Hi there,
I added a pre job script to update the source file in case the name of was changed slightly. It generally works but sometimes the repository doesn’t actually reflect the changes and keeps the old file name even though the script has run without throwing errors or warnings. I’ve posted about this previously here.
To deal with this (and other potential issues) I added a post job script that will scan the job’s output and make sure all the exported files that should exist are there. This is particularly important because we’re using the Draft with Shotgun so once the job is fully completed there’ll be video and filmstrip jobs created that expect to find the frames in the output folder. If the frames aren’t there, those 2 jobs will generate a set of errors and fail.
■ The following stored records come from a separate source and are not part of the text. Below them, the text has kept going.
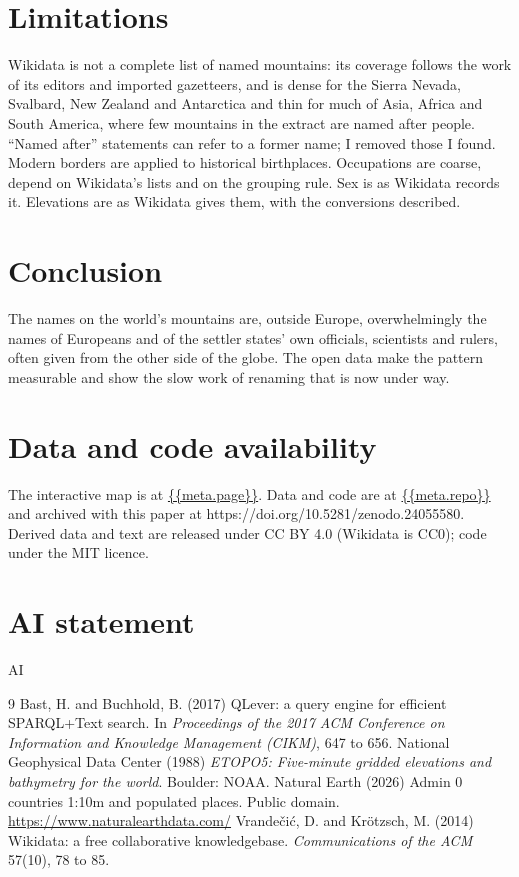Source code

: \documentclass[11pt,a4paper]{article}
\begin{document}
\section{Limitations}
Wikidata is not a complete list of named mountains: its coverage follows the work of its editors and imported gazetteers, and is dense for the Sierra Nevada, Svalbard, New Zealand and Antarctica and thin for much of Asia, Africa and South America, where few mountains in the extract are named after people. ``Named after'' statements can refer to a former name; I removed those I found. Modern borders are applied to historical birthplaces. Occupations are coarse, depend on Wikidata's lists and on the grouping rule. Sex is as Wikidata records it. Elevations are as Wikidata gives them, with the conversions described.

\section{Conclusion}
The names on the world's mountains are, outside Europe, overwhelmingly the names of Europeans and of the settler states' own officials, scientists and rulers, often given from the other side of the globe. The open data make the pattern measurable and show the slow work of renaming that is now under way.

\section*{Data and code availability}
The interactive map is at \url{{{meta.page}}}. Data and code are at \url{{{meta.repo}}} and archived with this paper at https://doi.org/10.5281/zenodo.24055580. Derived data and text are released under CC BY 4.0 (Wikidata is CC0); code under the MIT licence.

\section*{AI statement}
{{AI}}

\begin{thebibliography}{9}
 Bast, H. and Buchhold, B. (2017) QLever: a query engine for efficient SPARQL+Text search. In \textit{Proceedings of the 2017 ACM Conference on Information and Knowledge Management (CIKM)}, 647 to 656.
 National Geophysical Data Center (1988) \textit{ETOPO5: Five-minute gridded elevations and bathymetry for the world}. Boulder: NOAA.
 Natural Earth (2026) Admin 0 countries 1:10m and populated places. Public domain. \url{https://www.naturalearthdata.com/}
 Vrande\v{c}i\'c, D. and Kr\"otzsch, M. (2014) Wikidata: a free collaborative knowledgebase. \textit{Communications of the ACM} 57(10), 78 to 85.
\end{thebibliography}
\end{document}
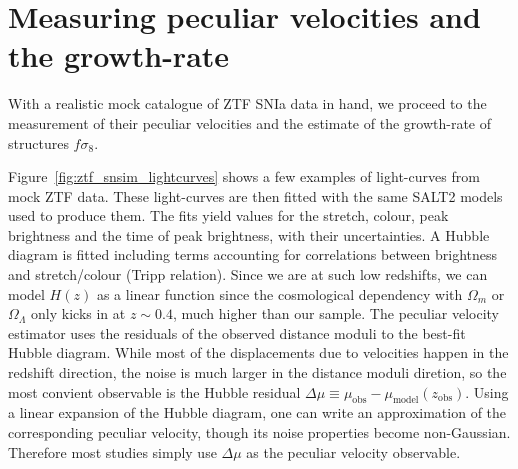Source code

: \section{Measuring peculiar velocities and the growth-rate}
\label{velocities:ztf_fs8:measurements}

With a realistic mock catalogue of ZTF SNIa data in hand, we proceed to the measurement of 
their peculiar velocities and the estimate of the growth-rate of structures $f\sigma_8$. 

Figure~\ref{fig:ztf_snsim_lightcurves} shows a few examples of light-curves from mock ZTF data.
These light-curves are then fitted with the same SALT2 models used to produce them. 
The fits yield values for the stretch, colour, peak brightness and the time of peak brightness, 
with their uncertainties. 
A Hubble diagram is fitted including terms accounting for correlations between brightness and 
stretch/colour (Tripp relation). 
Since we are at such low redshifts, we can model $H(z)$ as a linear function since 
the cosmological dependency with $\Omega_m$ or $\Omega_\Lambda$ only kicks in at $z \sim 0.4$, 
much higher than our sample. 
The peculiar velocity estimator uses the residuals of the observed distance moduli to the
best-fit Hubble diagram. While most of the displacements due to velocities happen in the redshift direction,
the noise is much larger in the distance moduli diretion, so the most convient observable is 
the Hubble residual $\Delta \mu \equiv \mu_\text{obs} - \mu_\text{model}(z_\text{obs})$. 
Using a linear expansion of the Hubble diagram, one can write an approximation of the corresponding 
peculiar velocity, though its noise properties become non-Gaussian. Therefore most studies 
simply use $\Delta \mu$ as the peculiar velocity observable. 


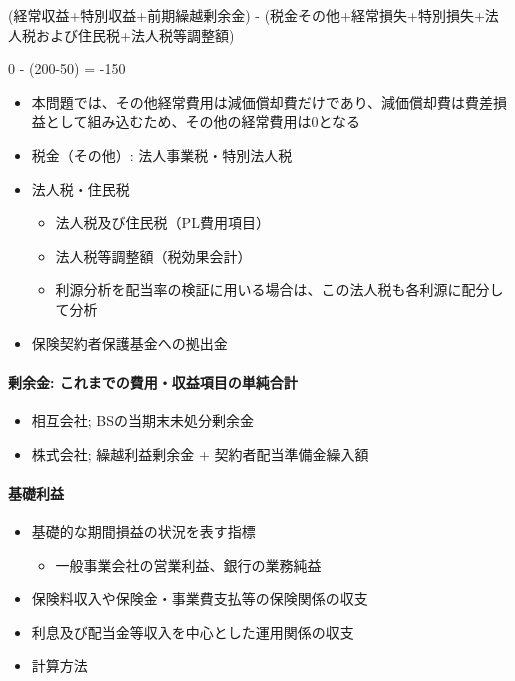 \documentclass[report,gutter=10mm,fore-edge=10mm,uplatex,dvipdfmx]{jlreq}
\begin{document}
(経常収益+特別収益+前期繰越剰余金) -
(税金その他+経常損失+特別損失+法人税および住民税+法人税等調整額)

0 - (200-50) = -150

\begin{itemize}
\item
  本問題では、その他経常費用は減価償却費だけであり、減価償却費は費差損益として組み込むため、その他の経常費用は0となる
\item
  税金（その他）: 法人事業税・特別法人税
\item
  法人税・住民税

  \begin{itemize}
  \tightlist
  \item
    法人税及び住民税（PL費用項目）
  \item
    法人税等調整額（税効果会計）
  \item
    利源分析を配当率の検証に用いる場合は、この法人税も各利源に配分して分析
  \end{itemize}
\item
  保険契約者保護基金への拠出金
\end{itemize}

\paragraph{剰余金:
これまでの費用・収益項目の単純合計}

\begin{itemize}
\tightlist
\item
  相互会社; BSの当期末未処分剰余金
\item
  株式会社; 繰越利益剰余金 + 契約者配当準備金繰入額
\end{itemize}

\paragraph{基礎利益}

\begin{itemize}
\item
  基礎的な期間損益の状況を表す指標

  \begin{itemize}
  \tightlist
  \item
    一般事業会社の営業利益、銀行の業務純益
  \end{itemize}
\item
  保険料収入や保険金・事業費支払等の保険関係の収支
\item
  利息及び配当金等収入を中心とした運用関係の収支
\item
  計算方法
\end{itemize}
\end{document}
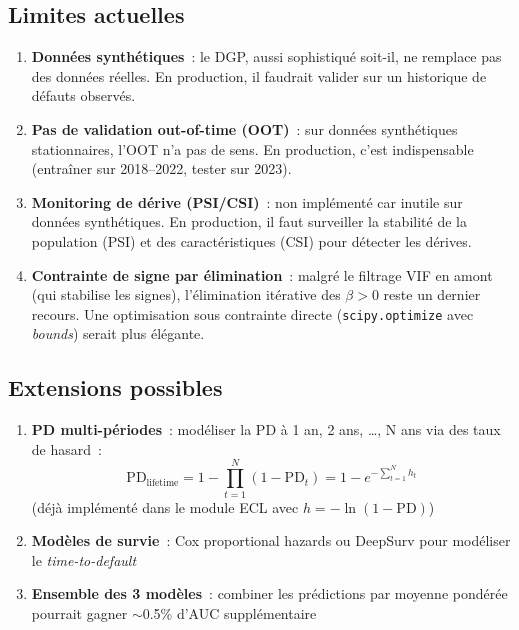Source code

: \documentclass[12pt,a4paper]{article}
\begin{document}
\subsection{Limites actuelles}

\begin{enumerate}
    \item \textbf{Donn\'ees synth\'etiques}~: le DGP, aussi sophistiqu\'e soit-il, ne remplace pas des donn\'ees r\'eelles. En production, il faudrait valider sur un historique de d\'efauts observ\'es.

    \item \textbf{Pas de validation out-of-time (OOT)}~: sur donn\'ees synth\'etiques stationnaires, l'OOT n'a pas de sens. En production, c'est indispensable (entra\^iner sur 2018--2022, tester sur 2023).

    \item \textbf{Monitoring de d\'erive (PSI/CSI)}~: non impl\'ement\'e car inutile sur donn\'ees synth\'etiques. En production, il faut surveiller la stabilit\'e de la population (PSI) et des caract\'eristiques (CSI) pour d\'etecter les d\'erives.

    \item \textbf{Contrainte de signe par \'elimination}~: malgr\'e le filtrage VIF en amont (qui stabilise les signes), l'\'elimination it\'erative des $\beta > 0$ reste un dernier recours. Une optimisation sous contrainte directe (\texttt{scipy.optimize} avec \textit{bounds}) serait plus \'el\'egante.
\end{enumerate}

\subsection{Extensions possibles}

\begin{enumerate}
    \item \textbf{PD multi-p\'eriodes}~: mod\'eliser la PD \`a 1 an, 2 ans, \ldots, N ans via des taux de hasard~:
    $$\text{PD}_{\text{lifetime}} = 1 - \prod_{t=1}^{N} (1 - \text{PD}_t) = 1 - e^{-\sum_{t=1}^N h_t}$$
    (d\'ej\`a impl\'ement\'e dans le module ECL avec $h = -\ln(1 - \text{PD})$)

    \item \textbf{Mod\`eles de survie}~: Cox proportional hazards ou DeepSurv pour mod\'eliser le \textit{time-to-default}

    \item \textbf{Ensemble des 3 mod\`eles}~: combiner les pr\'edictions par moyenne pond\'er\'ee pourrait gagner $\sim$0.5\% d'AUC suppl\'ementaire
\end{enumerate}
\end{document}
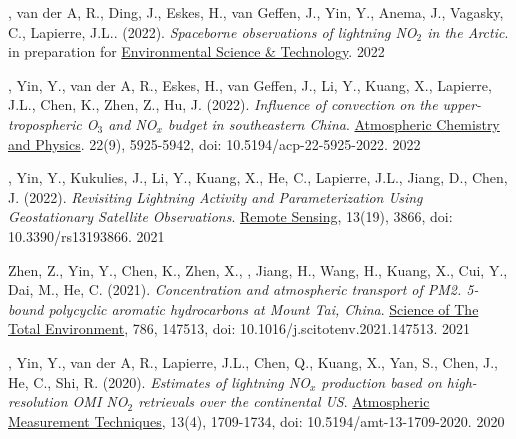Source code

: 

\begin{cvpublications}

\publication
{, van der A, R., Ding, J., Eskes, H., van Geffen, J.,
Yin, Y., Anema, J., Vagasky, C., Lapierre, J.L.. (2022).
\emph{Spaceborne observations of lightning NO$_2$ in the Arctic}.
in preparation for \underline{Environmental Science \& Technology}.} %
{2022} %

\publication
{, Yin, Y., van der A, R., Eskes, H., van Geffen, J.,
Li, Y., Kuang, X., Lapierre, J.L., Chen, K., Zhen, Z., Hu, J. (2022).
\emph{Influence of convection on the upper-tropospheric O$_3$ and NO$_x$ budget in southeastern China}.
\underline{Atmospheric Chemistry and Physics}.
22(9), 5925-5942, doi: 10.5194/acp-22-5925-2022.} %
{2022} %

\publication
{, Yin, Y., Kukulies, J., Li, Y., Kuang, X.,
He, C., Lapierre, J.L., Jiang, D., Chen, J. (2022).
\emph{Revisiting Lightning Activity and Parameterization Using
Geostationary Satellite Observations}.
\underline{Remote Sensing}, 13(19), 3866,
doi: 10.3390/rs13193866.} %
{2021} %

\publication
{Zhen, Z., Yin, Y., Chen, K., Zhen, X., ,
Jiang, H., Wang, H., Kuang, X., Cui, Y., Dai, M., He, C. (2021).
\emph{Concentration and atmospheric transport of PM2. 5-bound polycyclic aromatic hydrocarbons at Mount Tai, China}.
\underline{Science of The Total Environment}, 786, 147513,
doi: 10.1016/j.scitotenv.2021.147513.} %
{2021} %

\publication
{, Yin, Y., van der A, R., Lapierre, J.L.,
Chen, Q., Kuang, X., Yan, S., Chen, J., He, C., Shi, R. (2020).
\emph{Estimates of lightning NO$_x$ production based on high-resolution OMI NO$_2$ retrievals over the continental US}.
\underline{Atmospheric Measurement Techniques}, 13(4), 1709-1734,
doi: 10.5194/amt-13-1709-2020.} %
{2020} %


\end{cvpublications}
If the post job script finds a missing frame, it marks the job as having failed to render once and requeues the job. (I have the script set up to not requeue a job once it has been marked this way, to prevent an endless loop of errors if something goes terribly wrong)
Both of these will, on occasion, stall the slaves. I’m not sure why the pre job script would, unless there’s funny behaviour with the for loop. I am suspicious that maybe the post job script is stalling because it’s requeuing the job it’s currently working on and that may be confusing to it. For the time being I can edit this to only fail the job rather than attempt a requeue and I could manually requeue it myself.
The reason I’d like to safely have the requeue command execute is because there’s another studio running their own separate render farm. I do have occasional access to the other repository but it’s more inconvenient to access. Most of the time, when the pre job script doesn’t update the source file, just one requeue is enough to get it to update properly and then render the frames so if I can resolve the stalls the system will largely handle the problematic behaviour.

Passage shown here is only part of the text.